I was driving to town recently and about a mile east of our farm I saw a wild turkey — the bird kind, not the bottled kind — at the edge of the gravel road. This caused me to realize that it’s turkey time, that season in our great nation when we gobble gobblers until our collective belts become so tight that we collectively give up and put on our stretchy sweatpants.

Some years ago, when I visited a hamlet in central Nebraska I noticed that gangs of wild turkeys were openly roaming the streets. The birds acted as if they owned the place. When I mentioned this to a local, his response was, “Those turkeys are a nuisance. They poop on everything and terrorize the populace. I wish we could get rid of them!”

I found this puzzling. How could the featured entree of a highly anticipated meal be a nuisance and a terror? What if this occurred in other food groups?

“And then, right after we’d finished singing ‘Happy Birthday,’ the cake leaped off the platter and began to chase everyone around the table! I’ve never seen such an evil glow in birthday candles! Thank goodness Floyd heard us shrieking. He ran into the dining room, grabbed the long-handled spatula and hacked the cake to pieces. When it was over, the cake still tasted pretty good. But I’ll need to hire a professional cleaner to get those frosting spatters off the ceiling.”

I have raised a few turkeys and thus know exactly why they are regarded as the punks of the poultry world.

Baby turkeys start out as cute little balls of fluff. This cute phase lasts for approximately one day. The poults quickly transform into gangly, long-necked, semi-fuzzed, semi-feathered conglomerations that look as though they were glued together by an easily distracted 3-year-old child.

As the turkeys grow and their feathers come in, gender differences become increasingly apparent. The toms sprout plumage that’s a show-offish iridescent bronze while the hens have feathers that seem to say, “Thanks, but I’d rather just hang around quietly in the background.”

The real fun begins when the toms hit puberty. They begin to practice their trademark “gobble” call, which, like the voices of human males at this stage of life, tend to randomly vary by several octaves.

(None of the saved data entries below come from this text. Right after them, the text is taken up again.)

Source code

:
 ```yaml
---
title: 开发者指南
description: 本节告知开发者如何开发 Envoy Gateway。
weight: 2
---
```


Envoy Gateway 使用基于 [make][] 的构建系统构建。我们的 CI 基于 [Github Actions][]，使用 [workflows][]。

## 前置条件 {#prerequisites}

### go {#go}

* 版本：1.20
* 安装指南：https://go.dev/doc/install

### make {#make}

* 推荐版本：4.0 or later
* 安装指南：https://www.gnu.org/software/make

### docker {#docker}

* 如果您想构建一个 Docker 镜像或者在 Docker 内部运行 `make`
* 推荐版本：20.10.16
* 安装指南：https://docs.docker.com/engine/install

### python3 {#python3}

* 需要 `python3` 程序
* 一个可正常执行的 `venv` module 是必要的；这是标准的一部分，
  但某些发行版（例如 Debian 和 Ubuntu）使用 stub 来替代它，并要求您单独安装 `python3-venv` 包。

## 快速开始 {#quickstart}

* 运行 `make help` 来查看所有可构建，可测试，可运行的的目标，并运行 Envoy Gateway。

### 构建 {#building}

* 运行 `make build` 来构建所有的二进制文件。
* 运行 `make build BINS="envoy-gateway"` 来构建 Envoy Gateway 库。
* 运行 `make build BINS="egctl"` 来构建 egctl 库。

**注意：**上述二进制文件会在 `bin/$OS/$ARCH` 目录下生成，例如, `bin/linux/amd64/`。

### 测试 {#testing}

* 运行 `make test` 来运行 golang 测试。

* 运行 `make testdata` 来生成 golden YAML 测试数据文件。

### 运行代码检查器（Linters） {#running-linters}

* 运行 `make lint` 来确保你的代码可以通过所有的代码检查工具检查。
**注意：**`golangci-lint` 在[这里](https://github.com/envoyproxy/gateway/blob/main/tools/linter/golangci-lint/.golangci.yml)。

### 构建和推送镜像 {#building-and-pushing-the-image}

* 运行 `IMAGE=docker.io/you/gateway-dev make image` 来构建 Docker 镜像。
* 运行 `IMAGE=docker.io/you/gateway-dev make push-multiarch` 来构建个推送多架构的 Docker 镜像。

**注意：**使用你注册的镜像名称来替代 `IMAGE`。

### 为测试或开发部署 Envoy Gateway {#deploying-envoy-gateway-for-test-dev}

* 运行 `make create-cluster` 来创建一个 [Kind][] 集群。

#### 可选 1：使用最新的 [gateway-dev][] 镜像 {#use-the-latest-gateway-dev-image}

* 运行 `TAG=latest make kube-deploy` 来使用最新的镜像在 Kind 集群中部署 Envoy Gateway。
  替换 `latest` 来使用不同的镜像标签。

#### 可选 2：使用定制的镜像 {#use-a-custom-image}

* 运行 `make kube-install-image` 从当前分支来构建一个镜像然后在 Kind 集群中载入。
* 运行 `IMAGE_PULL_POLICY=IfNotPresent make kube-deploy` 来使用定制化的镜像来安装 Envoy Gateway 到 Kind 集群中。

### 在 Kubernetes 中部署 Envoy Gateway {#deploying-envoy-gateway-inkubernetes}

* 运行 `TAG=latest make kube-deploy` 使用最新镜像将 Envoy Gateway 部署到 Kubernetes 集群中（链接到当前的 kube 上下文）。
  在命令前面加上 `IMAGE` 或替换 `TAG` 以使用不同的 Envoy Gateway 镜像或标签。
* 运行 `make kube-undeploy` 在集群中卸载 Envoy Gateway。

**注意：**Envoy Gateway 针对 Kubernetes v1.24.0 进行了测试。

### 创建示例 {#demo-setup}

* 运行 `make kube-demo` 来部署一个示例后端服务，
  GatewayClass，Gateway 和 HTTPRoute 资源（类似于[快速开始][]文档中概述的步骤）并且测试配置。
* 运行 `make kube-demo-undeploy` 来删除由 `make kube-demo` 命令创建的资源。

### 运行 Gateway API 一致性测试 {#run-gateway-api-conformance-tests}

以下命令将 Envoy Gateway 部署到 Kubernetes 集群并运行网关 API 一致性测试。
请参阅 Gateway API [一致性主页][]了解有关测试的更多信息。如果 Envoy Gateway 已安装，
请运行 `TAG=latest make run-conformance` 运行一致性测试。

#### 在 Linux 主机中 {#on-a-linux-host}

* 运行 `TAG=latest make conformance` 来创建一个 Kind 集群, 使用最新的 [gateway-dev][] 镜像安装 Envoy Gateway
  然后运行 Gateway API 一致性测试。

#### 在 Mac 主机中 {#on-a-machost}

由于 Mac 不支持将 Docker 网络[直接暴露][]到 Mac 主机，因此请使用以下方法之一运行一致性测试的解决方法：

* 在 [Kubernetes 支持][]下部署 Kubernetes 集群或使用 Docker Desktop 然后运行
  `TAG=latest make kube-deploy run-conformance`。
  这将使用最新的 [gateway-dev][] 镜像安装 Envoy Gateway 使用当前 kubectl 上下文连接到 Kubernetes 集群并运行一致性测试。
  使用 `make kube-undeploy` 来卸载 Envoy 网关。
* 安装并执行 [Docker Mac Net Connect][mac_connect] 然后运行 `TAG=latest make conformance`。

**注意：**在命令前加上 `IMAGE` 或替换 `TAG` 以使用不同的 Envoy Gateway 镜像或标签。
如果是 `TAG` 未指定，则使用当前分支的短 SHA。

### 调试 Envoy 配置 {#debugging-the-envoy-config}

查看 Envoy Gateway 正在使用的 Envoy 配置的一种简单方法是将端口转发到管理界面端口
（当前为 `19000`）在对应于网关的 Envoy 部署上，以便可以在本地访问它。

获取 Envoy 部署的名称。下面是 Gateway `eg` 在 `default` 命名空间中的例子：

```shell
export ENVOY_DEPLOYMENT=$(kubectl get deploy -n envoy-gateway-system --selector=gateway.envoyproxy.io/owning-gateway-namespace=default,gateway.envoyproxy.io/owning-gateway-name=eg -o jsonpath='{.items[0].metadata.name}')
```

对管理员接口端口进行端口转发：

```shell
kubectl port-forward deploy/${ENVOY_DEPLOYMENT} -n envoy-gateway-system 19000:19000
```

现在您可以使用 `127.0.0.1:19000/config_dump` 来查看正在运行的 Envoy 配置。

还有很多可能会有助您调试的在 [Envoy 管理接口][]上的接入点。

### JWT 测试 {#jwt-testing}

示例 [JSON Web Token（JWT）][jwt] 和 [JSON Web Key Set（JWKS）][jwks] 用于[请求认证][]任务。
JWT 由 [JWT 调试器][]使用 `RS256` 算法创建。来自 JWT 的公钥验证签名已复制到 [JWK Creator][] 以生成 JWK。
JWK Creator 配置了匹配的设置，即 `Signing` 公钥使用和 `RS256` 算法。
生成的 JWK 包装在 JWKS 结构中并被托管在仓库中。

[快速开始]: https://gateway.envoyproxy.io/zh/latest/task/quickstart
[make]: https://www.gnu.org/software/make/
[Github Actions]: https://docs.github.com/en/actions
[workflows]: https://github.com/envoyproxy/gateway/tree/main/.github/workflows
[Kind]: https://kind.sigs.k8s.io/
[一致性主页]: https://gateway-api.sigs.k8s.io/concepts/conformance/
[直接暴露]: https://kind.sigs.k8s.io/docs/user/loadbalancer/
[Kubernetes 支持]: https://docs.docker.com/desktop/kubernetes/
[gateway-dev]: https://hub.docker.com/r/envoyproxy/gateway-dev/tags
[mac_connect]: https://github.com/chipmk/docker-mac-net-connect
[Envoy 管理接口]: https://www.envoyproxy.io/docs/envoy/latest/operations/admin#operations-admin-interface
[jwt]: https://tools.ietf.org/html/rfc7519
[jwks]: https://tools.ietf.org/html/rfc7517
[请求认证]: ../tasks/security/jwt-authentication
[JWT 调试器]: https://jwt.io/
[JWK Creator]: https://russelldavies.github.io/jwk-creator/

But it isn’t long before the toms find their voices and take to gobbling at anything and everything. They will gobble when a car drives by or when a dog barks in the distance. They will gobble at a plane that’s passing overhead or at a guy who is passing gas. And If you have more than one tom, they will gobble in unison.

I’m going to come right out and say this: tom turkeys are dumb. There’s a reason there aren’t any turkeys that have been trained to do such things as pass secret messages that they peck out in Morse Code or even answer the question, “What’s the fastest way to eat Jell-O?” (Gobble, gobble!)

Tom turkeys are so stupid that they will attack their own reflection in a car door. After leaving several scratches and peck marks on the door’s glossy surface, the tom will slowly strut away with a bearing that seems to say, “Well, I showed THAT birdbrain who’s the boss around here!”

The trouble is that gobblers view almost anything as a challenge to their authority. Dogs, cats and even lawn furniture felt the sting of our toms’ spurs.

I couldn’t walk across our farmstead without being accosted by one of the toms. The annoying avian would strut back and forth in front of me, his tail feathers fanned, his noggin tucked close to his body. Gobblers can instantly change the skin color of their dinosaur-like heads from bright scarlet to cobalt blue. It’s creepy.

The turkey would attack in a flurry of slashing talons and beating wings. I would respond with powerful kicks until my tormentor retreated. No matter what the outcome, he would leave the battlefield seeming to believe that he had won.

We kept the turkeys for a couple of years, which was a mistake on two levels. First was that we had to put up with their crap for much too long. Second was that when we finally invited them in for dinner, they had become as tough as an old boot. It’s for good reason that supermarkets advertise “young tom turkey,” and not “tom turkey that was collecting Social Security.”

Eating those birds was like chewing on a wad of rawhide. But I was able to gobble those gobblers with a little help from some Wild Turkey.